> Exercise objective: Copy out each line featuring the string "state" from the entries beneath.

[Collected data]
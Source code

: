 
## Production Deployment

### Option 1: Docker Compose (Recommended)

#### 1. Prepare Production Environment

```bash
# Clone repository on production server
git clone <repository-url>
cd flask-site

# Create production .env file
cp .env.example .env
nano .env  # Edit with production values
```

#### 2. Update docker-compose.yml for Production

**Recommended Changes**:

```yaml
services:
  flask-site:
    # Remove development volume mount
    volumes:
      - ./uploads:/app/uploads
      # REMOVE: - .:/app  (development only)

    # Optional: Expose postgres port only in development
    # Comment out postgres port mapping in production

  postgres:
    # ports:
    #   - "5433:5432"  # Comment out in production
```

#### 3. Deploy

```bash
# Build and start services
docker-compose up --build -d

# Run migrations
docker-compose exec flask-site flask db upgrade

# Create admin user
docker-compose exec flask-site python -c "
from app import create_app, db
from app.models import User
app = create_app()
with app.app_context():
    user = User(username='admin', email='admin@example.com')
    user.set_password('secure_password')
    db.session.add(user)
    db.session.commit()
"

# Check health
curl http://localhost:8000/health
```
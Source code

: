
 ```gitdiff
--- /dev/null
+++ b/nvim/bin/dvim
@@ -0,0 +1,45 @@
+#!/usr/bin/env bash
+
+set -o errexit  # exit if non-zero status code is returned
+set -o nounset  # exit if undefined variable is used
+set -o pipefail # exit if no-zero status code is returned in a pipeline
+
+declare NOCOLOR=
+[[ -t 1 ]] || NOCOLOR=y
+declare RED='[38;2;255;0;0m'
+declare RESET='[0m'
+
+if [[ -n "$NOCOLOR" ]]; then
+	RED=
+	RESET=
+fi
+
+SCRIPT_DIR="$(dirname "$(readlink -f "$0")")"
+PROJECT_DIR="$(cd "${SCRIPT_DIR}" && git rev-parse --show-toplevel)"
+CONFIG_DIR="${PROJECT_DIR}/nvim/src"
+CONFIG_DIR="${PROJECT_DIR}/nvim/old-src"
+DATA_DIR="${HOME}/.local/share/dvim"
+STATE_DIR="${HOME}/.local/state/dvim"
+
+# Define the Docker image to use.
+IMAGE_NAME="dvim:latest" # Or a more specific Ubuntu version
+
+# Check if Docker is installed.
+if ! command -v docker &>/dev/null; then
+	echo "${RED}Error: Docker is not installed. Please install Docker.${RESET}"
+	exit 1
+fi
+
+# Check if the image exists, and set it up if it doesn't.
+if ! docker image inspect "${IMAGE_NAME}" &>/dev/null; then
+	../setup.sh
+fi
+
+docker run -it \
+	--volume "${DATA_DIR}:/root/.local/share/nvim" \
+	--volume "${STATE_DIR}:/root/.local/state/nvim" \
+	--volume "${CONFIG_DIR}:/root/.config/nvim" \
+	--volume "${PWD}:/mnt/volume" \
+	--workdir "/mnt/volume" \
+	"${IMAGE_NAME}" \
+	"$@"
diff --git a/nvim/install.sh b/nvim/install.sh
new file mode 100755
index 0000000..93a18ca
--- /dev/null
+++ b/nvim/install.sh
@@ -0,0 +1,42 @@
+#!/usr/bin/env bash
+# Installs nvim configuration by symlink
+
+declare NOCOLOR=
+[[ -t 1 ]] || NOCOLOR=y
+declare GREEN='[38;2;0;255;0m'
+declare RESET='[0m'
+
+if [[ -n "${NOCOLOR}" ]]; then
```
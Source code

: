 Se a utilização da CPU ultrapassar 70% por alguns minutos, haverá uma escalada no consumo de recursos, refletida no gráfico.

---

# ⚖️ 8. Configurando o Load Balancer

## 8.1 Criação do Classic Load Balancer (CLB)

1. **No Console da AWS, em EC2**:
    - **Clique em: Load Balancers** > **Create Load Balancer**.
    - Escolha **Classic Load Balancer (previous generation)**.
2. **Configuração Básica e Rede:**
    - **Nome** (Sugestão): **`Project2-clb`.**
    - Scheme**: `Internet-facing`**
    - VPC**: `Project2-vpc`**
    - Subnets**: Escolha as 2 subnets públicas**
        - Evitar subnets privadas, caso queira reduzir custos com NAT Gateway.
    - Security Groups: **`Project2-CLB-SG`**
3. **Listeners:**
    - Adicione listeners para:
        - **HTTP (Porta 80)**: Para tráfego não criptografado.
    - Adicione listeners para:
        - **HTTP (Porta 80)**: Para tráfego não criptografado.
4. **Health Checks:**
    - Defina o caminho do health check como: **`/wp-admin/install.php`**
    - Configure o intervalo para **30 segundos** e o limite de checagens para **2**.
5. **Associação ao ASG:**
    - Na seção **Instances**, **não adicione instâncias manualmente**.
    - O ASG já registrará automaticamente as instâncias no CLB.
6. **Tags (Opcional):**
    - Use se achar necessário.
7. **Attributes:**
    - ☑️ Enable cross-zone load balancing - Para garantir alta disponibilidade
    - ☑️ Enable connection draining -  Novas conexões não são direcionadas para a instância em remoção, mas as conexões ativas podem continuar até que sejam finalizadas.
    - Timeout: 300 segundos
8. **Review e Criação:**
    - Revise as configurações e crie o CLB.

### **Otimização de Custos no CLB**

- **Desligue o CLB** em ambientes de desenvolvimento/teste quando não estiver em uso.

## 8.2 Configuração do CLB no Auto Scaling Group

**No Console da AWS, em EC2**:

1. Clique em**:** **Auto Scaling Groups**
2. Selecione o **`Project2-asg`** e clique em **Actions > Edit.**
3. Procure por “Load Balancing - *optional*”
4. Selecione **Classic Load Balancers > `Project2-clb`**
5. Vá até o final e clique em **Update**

> Reply:
+STATE_DIR="${HOME}/.local/state/dvim"
+	--volume "${STATE_DIR}:/root/.local/state/nvim" \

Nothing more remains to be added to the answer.